When I first started thinking about writing this post, I tried coming up with all of these fancy and clever titles because I really wanted to draw people to this post. I wanted to make people want to read what I have to say. After going back and forth in my head, I realized that this simple, vague title would have to suffice.
I would never try and act as if I have all of the answers on how to deal with loss because I really don’t. I only try and write my experiences and my beliefs, but I do not have everything figured out. Each and everyday, I am learning, adapting and growing.
The one year anniversary of my father’s passing is coming up in a few days and to be completely honest and transparent, I am scared out of my mind. I have no idea what that day is going to entail and what emotions are going to be brought to the surface. That day might just feel like another day or it can be so horrible. What I do know is that I just want the anticipation to be over. I have spent the entire month telling myself that in just a few weeks, it will be exactly 365 days since I have seen my father.
I remember thinking about the one year mark the day of the one month mark. At this point, October 29th, 2020, just seemed so far out of reach. There was still so much life to experience until then. Freshman year had just begun, I had my job for only a few months, and Christmas break was barely around the corner.
I have had to face many milestones throughout the past year: some great, others terrible, but each milestone has brought me strength. The thing about anniversaries and birthdays and holidays is that to move forward, you have to go through them. I must experience the one year anniversary of my father’s unfortunate death, so that I can say that I made it past that shitty day.

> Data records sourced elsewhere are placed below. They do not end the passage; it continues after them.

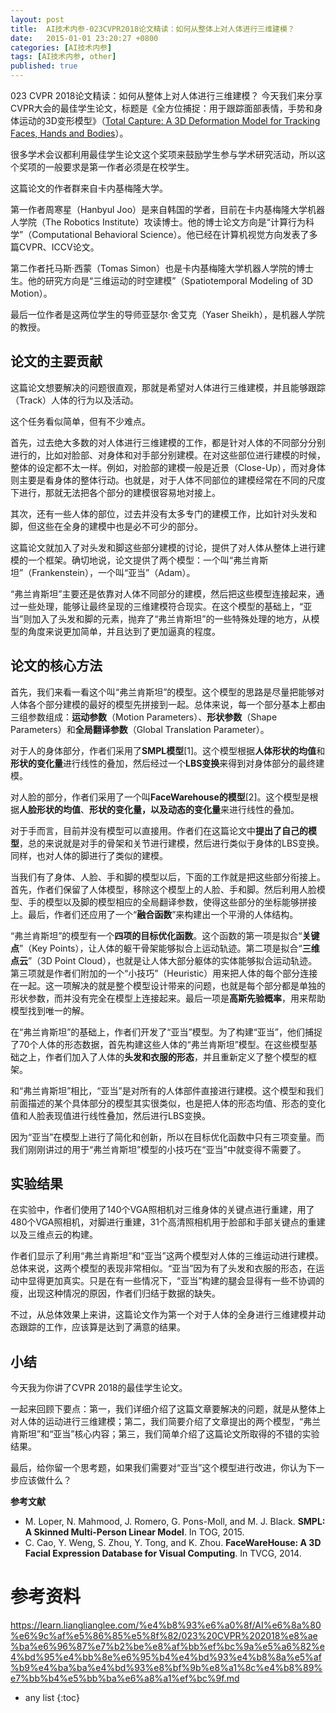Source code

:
 ```yaml
---
layout: post
title:  AI技术内参-023CVPR2018论文精读：如何从整体上对人体进行三维建模？
date:   2015-01-01 23:20:27 +0800
categories: [AI技术内参]
tags: [AI技术内参, other]
published: true
---
```




023 CVPR 2018论文精读：如何从整体上对人体进行三维建模？
今天我们来分享CVPR大会的最佳学生论文，标题是《全方位捕捉：用于跟踪面部表情，手势和身体运动的3D变形模型》（[Total Capture: A 3D Deformation Model for Tracking Faces, Hands and Bodies](http://www.cs.cmu.edu/~hanbyulj/totalbody/totalcapture.pdf)）。

很多学术会议都利用最佳学生论文这个奖项来鼓励学生参与学术研究活动，所以这个奖项的一般要求是第一作者必须是在校学生。

这篇论文的作者群来自卡内基梅隆大学。

第一作者周寒星（Hanbyul Joo）是来自韩国的学者，目前在卡内基梅隆大学机器人学院（The Robotics Institute）攻读博士。他的博士论文方向是“计算行为科学”（Computational Behavioral Science）。他已经在计算机视觉方向发表了多篇CVPR、ICCV论文。

第二作者托马斯·西蒙（Tomas Simon）也是卡内基梅隆大学机器人学院的博士生。他的研究方向是“三维运动的时空建模”（Spatiotemporal Modeling of 3D Motion）。

最后一位作者是这两位学生的导师亚瑟尔·舍艾克（Yaser Sheikh），是机器人学院的教授。

## 论文的主要贡献

这篇论文想要解决的问题很直观，那就是希望对人体进行三维建模，并且能够跟踪（Track）人体的行为以及活动。

这个任务看似简单，但有不少难点。

首先，过去绝大多数的对人体进行三维建模的工作，都是针对人体的不同部分分别进行的，比如对脸部、对身体和对手部分别建模。在对这些部位进行建模的时候，整体的设定都不太一样。例如，对脸部的建模一般是近景（Close-Up），而对身体则主要是看身体的整体行动。也就是，对于人体不同部位的建模经常在不同的尺度下进行，那就无法把各个部分的建模很容易地对接上。

其次，还有一些人体的部位，过去并没有太多专门的建模工作，比如针对头发和脚，但这些在全身的建模中也是必不可少的部分。

这篇论文就加入了对头发和脚这些部分建模的讨论，提供了对人体从整体上进行建模的一个框架。确切地说，论文提供了两个模型：一个叫“弗兰肯斯坦”（Frankenstein），一个叫“亚当”（Adam）。

“弗兰肯斯坦”主要还是依靠对人体不同部分的建模，然后把这些模型连接起来，通过一些处理，能够让最终呈现的三维建模符合现实。在这个模型的基础上，“亚当”则加入了头发和脚的元素，抛弃了“弗兰肯斯坦”的一些特殊处理的地方，从模型的角度来说更加简单，并且达到了更加逼真的程度。

## 论文的核心方法

首先，我们来看一看这个叫“弗兰肯斯坦”的模型。这个模型的思路是尽量把能够对人体各个部分建模的最好的模型先拼接到一起。总体来说，每一个部分基本上都由三组参数组成：**运动参数**（Motion Parameters）、**形状参数**（Shape Parameters）和**全局翻译参数**（Global Translation Parameter）。

对于人的身体部分，作者们采用了**SMPL模型**[1]。这个模型根据**人体形状的均值**和**形状的变化量**进行线性的叠加，然后经过一个**LBS变换**来得到对身体部分的最终建模。

对人脸的部分，作者们采用了一个叫**FaceWarehouse的模型**[2]。这个模型是根据**人脸形状的均值**、**形状的变化量，以及动态的变化量**来进行线性的叠加。

对于手而言，目前并没有模型可以直接用。作者们在这篇论文中**提出了自己的模型**，总的来说就是对手的骨架和关节进行建模，然后进行类似于身体的LBS变换。同样，也对人体的脚进行了类似的建模。

当我们有了身体、人脸、手和脚的模型以后，下面的工作就是把这些部分衔接上。首先，作者们保留了人体模型，移除这个模型上的人脸、手和脚。然后利用人脸模型、手的模型以及脚的模型相应的全局翻译参数，使得这些部分的坐标能够拼接上。最后，作者们还应用了一个“**融合函数**”来构建出一个平滑的人体结构。

“弗兰肯斯坦”的模型有一个**四项的目标优化函数**。这个函数的第一项是拟合“**关键点**”（Key Points），让人体的躯干骨架能够拟合上运动轨迹。第二项是拟合“**三维点云**”（3D Point Cloud），也就是让人体大部分躯体的实体能够拟合运动轨迹。第三项就是作者们附加的一个“小技巧”（Heuristic）用来把人体的每个部分连接在一起。这一项解决的就是整个模型设计带来的问题，也就是每个部分都是单独的形状参数，而并没有完全在模型上连接起来。最后一项是**高斯先验概率**，用来帮助模型找到唯一的解。

在“弗兰肯斯坦”的基础上，作者们开发了“亚当”模型。为了构建“亚当”，他们捕捉了70个人体的形态数据，首先构建这些人体的“弗兰肯斯坦”模型。在这些模型基础之上，作者们加入了人体的**头发和衣服的形态**，并且重新定义了整个模型的框架。

和“弗兰肯斯坦”相比，“亚当”是对所有的人体部件直接进行建模。这个模型和我们前面描述的某个具体部分的模型其实很类似，也是把人体的形态均值、形态的变化值和人脸表现值进行线性叠加，然后进行LBS变换。

因为“亚当”在模型上进行了简化和创新，所以在目标优化函数中只有三项变量。而我们刚刚讲过的用于“弗兰肯斯坦”模型的小技巧在“亚当”中就变得不需要了。

## 实验结果

在实验中，作者们使用了140个VGA照相机对三维身体的关键点进行重建，用了480个VGA照相机，对脚进行重建，31个高清照相机用于脸部和手部关键点的重建以及三维点云的构建。

作者们显示了利用“弗兰肯斯坦”和“亚当”这两个模型对人体的三维运动进行建模。总体来说，这两个模型的表现非常相似。“亚当”因为有了头发和衣服的形态，在运动中显得更加真实。只是在有一些情况下，“亚当”构建的腿会显得有一些不协调的瘦，出现这种情况的原因，作者们归结于数据的缺失。

不过，从总体效果上来讲，这篇论文作为第一个对于人体的全身进行三维建模并动态跟踪的工作，应该算是达到了满意的结果。

## 小结

今天我为你讲了CVPR 2018的最佳学生论文。

一起来回顾下要点：第一，我们详细介绍了这篇文章要解决的问题，就是从整体上对人体的运动进行三维建模；第二，我们简要介绍了文章提出的两个模型，“弗兰肯斯坦”和“亚当”核心内容；第三，我们简单介绍了这篇论文所取得的不错的实验结果。

最后，给你留一个思考题，如果我们需要对“亚当”这个模型进行改进，你认为下一步应该做什么？

**参考文献**

* M. Loper, N. Mahmood, J. Romero, G. Pons-Moll, and M. J. Black. **SMPL: A Skinned Multi-Person Linear Model**. In TOG, 2015.
* C. Cao, Y. Weng, S. Zhou, Y. Tong, and K. Zhou. **FaceWareHouse: A 3D Facial Expression Database for Visual Computing**. In TVCG, 2014.




# 参考资料

https://learn.lianglianglee.com/%e4%b8%93%e6%a0%8f/AI%e6%8a%80%e6%9c%af%e5%86%85%e5%8f%82/023%20CVPR%202018%e8%ae%ba%e6%96%87%e7%b2%be%e8%af%bb%ef%bc%9a%e5%a6%82%e4%bd%95%e4%bb%8e%e6%95%b4%e4%bd%93%e4%b8%8a%e5%af%b9%e4%ba%ba%e4%bd%93%e8%bf%9b%e8%a1%8c%e4%b8%89%e7%bb%b4%e5%bb%ba%e6%a8%a1%ef%bc%9f.md

* any list
{:toc}
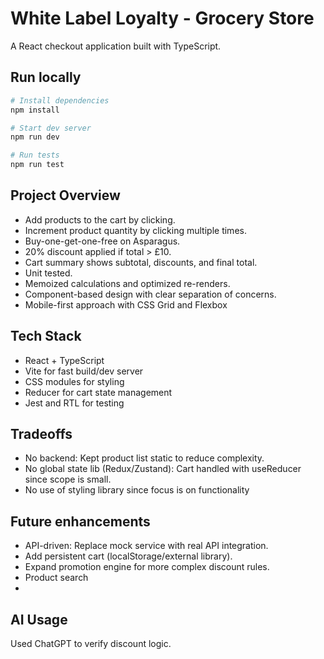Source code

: # White Label Loyalty - Grocery Store

A React checkout application built with TypeScript.

## Run locally
```bash
# Install dependencies
npm install

# Start dev server
npm run dev

# Run tests
npm run test
```

## Project Overview
- Add products to the cart by clicking.
- Increment product quantity by clicking multiple times.
- Buy-one-get-one-free on Asparagus.
- 20% discount applied if total > £10.
- Cart summary shows subtotal, discounts, and final total.
- Unit tested.
- Memoized calculations and optimized re-renders.
- Component-based design with clear separation of concerns.
- Mobile-first approach with CSS Grid and Flexbox

## Tech Stack
- React + TypeScript
- Vite for fast build/dev server
- CSS modules for styling
- Reducer for cart state management
- Jest and RTL for testing

## Tradeoffs
- No backend: Kept product list static to reduce complexity.
- No global state lib (Redux/Zustand): Cart handled with  useReducer since scope is small.
- No use of styling library since focus is on functionality
  
## Future enhancements
- API-driven: Replace mock service with real API integration.
- Add persistent cart (localStorage/external library).
- Expand promotion engine for more complex discount rules.
- Product search
- 

## AI Usage
Used ChatGPT to verify discount logic.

If anyone has anything major coming up in their life, whether it is related to loss or not, just know that I am rooting for each and everyone of you. Never again do I want you to feel like you are alone and that there is no one who understands what you are going through because I am here. Yes, everyone grieves differently, but I know what it feels like to lose someone who made your life feel like it was worth living. Please recognize how special you are and how much your presence makes this world a much safer place. The experiences we are forced to face are only part of our story; they are not the finished copy.